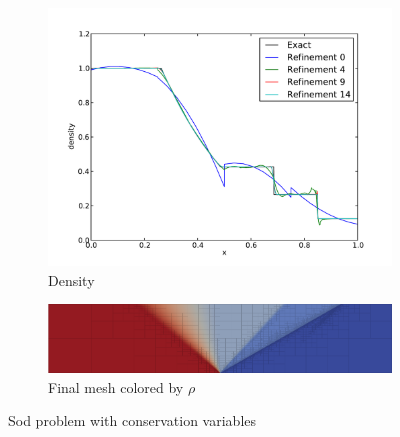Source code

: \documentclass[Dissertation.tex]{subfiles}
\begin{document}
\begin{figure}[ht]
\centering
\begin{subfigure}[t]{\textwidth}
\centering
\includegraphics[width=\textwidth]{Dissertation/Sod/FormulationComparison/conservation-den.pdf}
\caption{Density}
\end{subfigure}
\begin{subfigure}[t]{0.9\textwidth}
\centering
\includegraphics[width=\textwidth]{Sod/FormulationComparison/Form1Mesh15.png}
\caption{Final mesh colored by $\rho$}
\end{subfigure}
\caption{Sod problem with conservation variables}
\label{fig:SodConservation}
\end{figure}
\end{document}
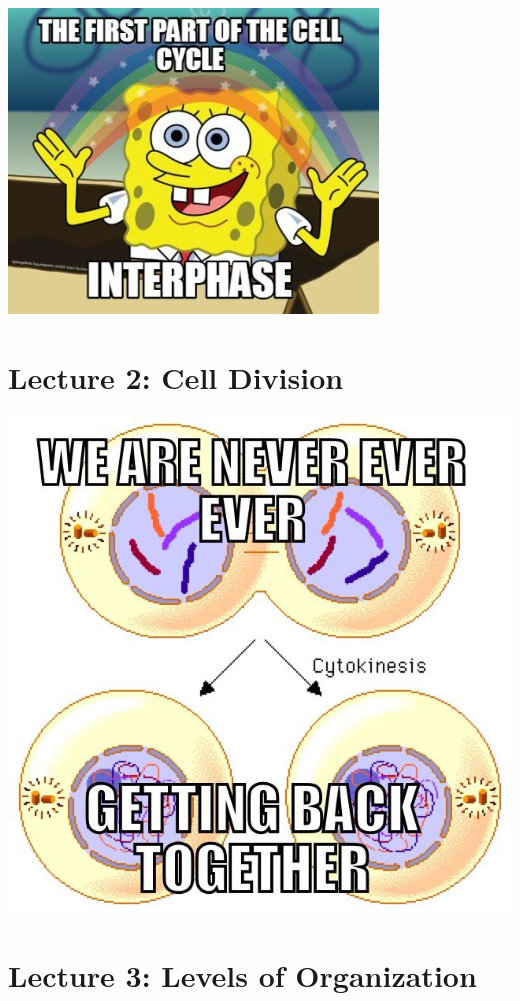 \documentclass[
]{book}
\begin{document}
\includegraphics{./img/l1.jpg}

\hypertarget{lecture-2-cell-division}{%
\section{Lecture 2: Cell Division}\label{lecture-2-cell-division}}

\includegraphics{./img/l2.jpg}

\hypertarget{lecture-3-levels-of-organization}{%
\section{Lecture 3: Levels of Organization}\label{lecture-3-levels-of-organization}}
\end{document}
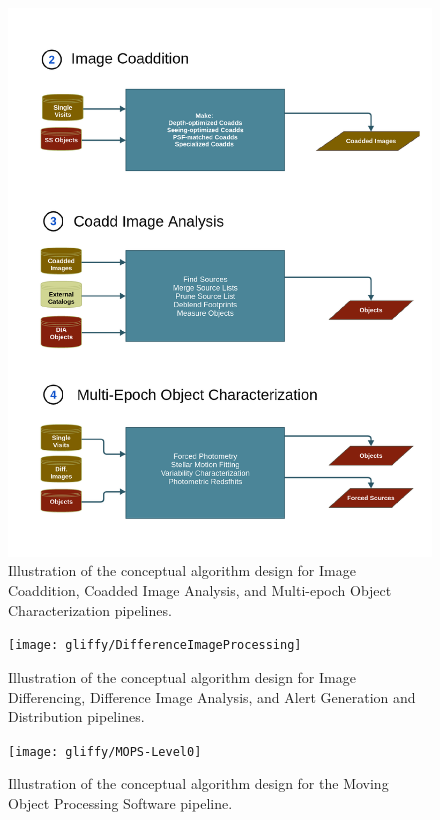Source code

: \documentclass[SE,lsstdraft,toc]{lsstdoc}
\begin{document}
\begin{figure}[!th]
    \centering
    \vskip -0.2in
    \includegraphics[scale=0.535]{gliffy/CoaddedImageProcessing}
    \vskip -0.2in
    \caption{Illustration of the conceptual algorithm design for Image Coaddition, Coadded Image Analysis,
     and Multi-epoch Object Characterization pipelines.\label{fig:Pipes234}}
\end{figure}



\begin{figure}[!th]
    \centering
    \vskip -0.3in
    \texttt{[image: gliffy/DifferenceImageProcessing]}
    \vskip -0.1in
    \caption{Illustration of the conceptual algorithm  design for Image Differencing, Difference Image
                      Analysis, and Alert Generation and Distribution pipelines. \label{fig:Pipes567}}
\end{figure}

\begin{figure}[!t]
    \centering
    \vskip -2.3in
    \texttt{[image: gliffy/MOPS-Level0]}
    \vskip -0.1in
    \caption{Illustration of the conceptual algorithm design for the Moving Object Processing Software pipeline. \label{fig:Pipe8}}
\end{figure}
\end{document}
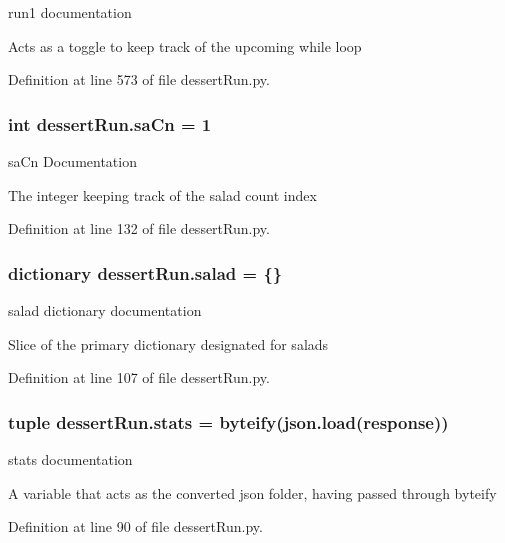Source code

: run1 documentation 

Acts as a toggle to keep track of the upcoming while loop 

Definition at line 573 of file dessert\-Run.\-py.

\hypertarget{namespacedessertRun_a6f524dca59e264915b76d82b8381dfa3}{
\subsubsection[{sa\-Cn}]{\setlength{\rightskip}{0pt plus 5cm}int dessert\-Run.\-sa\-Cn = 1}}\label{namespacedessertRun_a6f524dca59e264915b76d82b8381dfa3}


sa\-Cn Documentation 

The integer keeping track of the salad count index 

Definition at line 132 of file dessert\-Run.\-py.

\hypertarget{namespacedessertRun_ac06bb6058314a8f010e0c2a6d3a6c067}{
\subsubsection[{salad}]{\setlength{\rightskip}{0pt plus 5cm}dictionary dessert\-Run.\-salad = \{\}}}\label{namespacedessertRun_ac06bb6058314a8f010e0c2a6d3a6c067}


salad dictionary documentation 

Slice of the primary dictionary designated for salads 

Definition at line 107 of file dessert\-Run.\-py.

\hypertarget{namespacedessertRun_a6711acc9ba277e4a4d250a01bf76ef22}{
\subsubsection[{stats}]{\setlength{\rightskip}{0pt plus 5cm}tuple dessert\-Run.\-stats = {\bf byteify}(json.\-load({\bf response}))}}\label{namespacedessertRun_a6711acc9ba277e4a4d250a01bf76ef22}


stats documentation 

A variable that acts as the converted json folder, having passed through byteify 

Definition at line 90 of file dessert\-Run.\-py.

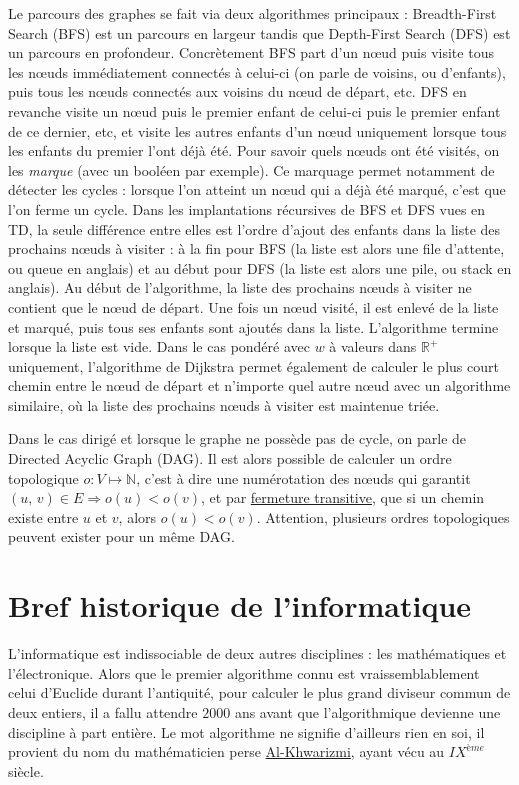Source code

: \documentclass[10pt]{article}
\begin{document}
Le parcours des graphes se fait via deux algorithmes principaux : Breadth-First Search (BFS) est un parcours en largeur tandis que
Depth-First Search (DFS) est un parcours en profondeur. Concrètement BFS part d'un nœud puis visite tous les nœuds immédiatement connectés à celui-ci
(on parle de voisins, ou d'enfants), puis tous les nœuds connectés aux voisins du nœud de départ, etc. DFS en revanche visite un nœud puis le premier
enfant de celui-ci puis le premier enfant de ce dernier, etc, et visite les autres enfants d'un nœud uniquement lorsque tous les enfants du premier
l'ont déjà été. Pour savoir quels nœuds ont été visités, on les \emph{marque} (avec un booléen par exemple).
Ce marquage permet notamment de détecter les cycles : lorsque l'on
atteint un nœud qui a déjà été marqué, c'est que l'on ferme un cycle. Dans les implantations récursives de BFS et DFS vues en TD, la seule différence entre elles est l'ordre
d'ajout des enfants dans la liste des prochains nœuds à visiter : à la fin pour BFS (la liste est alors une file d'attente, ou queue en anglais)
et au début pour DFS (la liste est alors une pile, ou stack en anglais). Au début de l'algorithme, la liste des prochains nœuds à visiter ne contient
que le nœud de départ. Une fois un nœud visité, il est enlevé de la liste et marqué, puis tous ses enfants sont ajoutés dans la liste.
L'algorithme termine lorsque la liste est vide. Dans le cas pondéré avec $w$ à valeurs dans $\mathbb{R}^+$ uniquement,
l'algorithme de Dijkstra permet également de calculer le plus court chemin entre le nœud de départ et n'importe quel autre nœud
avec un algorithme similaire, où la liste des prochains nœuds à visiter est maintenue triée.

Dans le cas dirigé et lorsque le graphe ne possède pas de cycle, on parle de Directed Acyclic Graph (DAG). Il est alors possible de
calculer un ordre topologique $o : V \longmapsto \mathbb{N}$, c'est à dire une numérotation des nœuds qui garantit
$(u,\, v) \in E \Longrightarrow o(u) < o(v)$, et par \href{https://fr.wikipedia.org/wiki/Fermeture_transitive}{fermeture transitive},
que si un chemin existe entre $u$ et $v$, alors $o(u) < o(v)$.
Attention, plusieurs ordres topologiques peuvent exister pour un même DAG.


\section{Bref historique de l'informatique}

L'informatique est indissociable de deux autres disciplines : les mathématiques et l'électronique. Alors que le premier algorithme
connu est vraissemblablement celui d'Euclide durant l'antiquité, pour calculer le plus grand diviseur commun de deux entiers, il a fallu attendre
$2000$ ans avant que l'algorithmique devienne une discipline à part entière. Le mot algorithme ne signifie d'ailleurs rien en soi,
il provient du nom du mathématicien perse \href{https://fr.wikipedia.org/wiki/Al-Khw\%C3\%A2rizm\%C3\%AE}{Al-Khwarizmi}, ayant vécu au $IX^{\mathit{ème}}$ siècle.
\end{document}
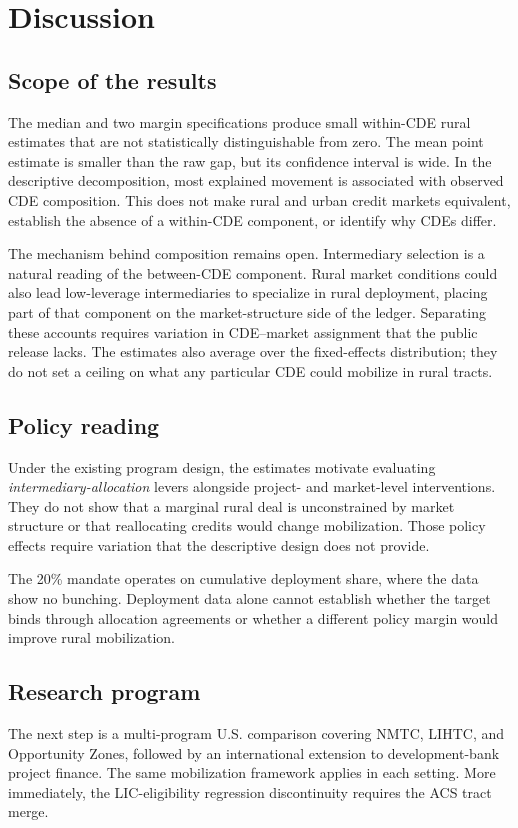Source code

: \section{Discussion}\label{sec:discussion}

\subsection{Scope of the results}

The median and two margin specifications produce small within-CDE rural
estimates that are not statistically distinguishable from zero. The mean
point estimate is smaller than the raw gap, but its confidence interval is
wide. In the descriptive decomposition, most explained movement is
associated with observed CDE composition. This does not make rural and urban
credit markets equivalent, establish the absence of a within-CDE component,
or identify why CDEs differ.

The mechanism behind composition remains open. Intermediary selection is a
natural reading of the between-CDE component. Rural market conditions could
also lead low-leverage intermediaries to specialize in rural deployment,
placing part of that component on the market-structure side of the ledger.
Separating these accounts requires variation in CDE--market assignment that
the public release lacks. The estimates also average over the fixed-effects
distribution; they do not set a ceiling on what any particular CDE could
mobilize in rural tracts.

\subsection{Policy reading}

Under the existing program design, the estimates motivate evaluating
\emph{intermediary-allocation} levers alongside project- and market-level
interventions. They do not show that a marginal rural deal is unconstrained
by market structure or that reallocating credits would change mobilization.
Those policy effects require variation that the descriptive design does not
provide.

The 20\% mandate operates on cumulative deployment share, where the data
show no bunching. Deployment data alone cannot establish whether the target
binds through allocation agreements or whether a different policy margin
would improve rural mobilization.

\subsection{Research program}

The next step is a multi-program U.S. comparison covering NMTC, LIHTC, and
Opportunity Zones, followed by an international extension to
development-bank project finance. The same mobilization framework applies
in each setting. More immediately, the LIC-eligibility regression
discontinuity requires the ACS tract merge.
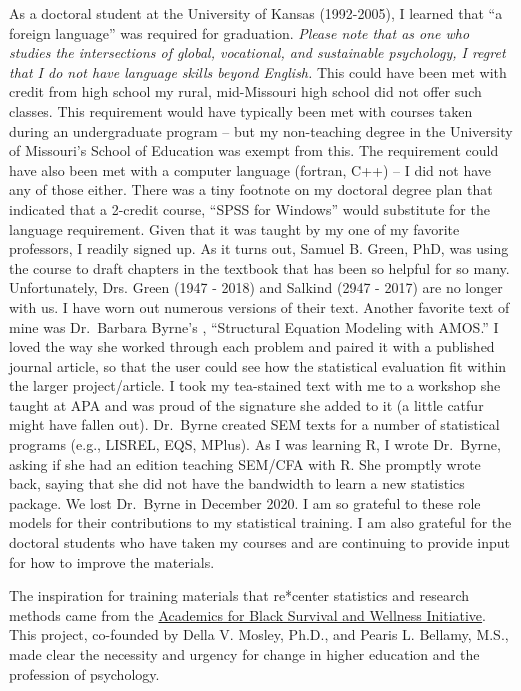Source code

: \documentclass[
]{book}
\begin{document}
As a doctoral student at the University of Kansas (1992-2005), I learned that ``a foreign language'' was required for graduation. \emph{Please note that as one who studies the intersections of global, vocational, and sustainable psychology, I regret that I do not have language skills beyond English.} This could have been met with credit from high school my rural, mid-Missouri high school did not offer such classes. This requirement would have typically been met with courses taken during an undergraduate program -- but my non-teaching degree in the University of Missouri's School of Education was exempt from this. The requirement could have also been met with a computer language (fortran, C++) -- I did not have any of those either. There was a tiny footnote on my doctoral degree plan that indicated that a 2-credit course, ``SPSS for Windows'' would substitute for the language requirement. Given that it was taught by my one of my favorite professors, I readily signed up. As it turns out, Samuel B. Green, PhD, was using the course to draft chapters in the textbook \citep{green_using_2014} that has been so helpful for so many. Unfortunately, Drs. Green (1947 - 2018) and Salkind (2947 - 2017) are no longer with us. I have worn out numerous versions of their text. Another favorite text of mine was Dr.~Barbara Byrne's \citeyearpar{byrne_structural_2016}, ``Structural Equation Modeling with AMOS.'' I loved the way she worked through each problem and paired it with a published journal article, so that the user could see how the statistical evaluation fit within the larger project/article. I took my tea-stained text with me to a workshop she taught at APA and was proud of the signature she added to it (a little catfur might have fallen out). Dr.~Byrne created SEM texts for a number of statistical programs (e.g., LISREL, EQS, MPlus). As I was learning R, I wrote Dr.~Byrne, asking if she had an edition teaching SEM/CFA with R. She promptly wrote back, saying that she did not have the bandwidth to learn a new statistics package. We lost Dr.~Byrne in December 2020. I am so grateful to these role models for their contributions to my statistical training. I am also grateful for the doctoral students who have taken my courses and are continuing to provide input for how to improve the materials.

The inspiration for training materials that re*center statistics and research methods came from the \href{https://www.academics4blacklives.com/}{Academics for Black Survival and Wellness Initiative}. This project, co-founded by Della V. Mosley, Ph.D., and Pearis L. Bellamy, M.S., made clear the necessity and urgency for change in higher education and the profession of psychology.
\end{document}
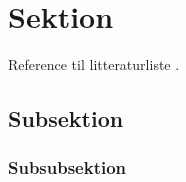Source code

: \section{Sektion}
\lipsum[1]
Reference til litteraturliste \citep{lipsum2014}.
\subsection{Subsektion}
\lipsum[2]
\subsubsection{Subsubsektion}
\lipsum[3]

━━━━━━

[TASK PROMPT] There is a run of lines above from the one with "Ce marquage permet" to the one with "atteint un nœud"; print exactly that run, both ends included, and nothing else.

[RESPONSE AREA]
Ce marquage permet notamment de détecter les cycles : lorsque l'on
atteint un nœud qui a déjà été marqué, c'est que l'on ferme un cycle. Dans les implantations récursives de BFS et DFS vues en TD, la seule différence entre elles est l'ordre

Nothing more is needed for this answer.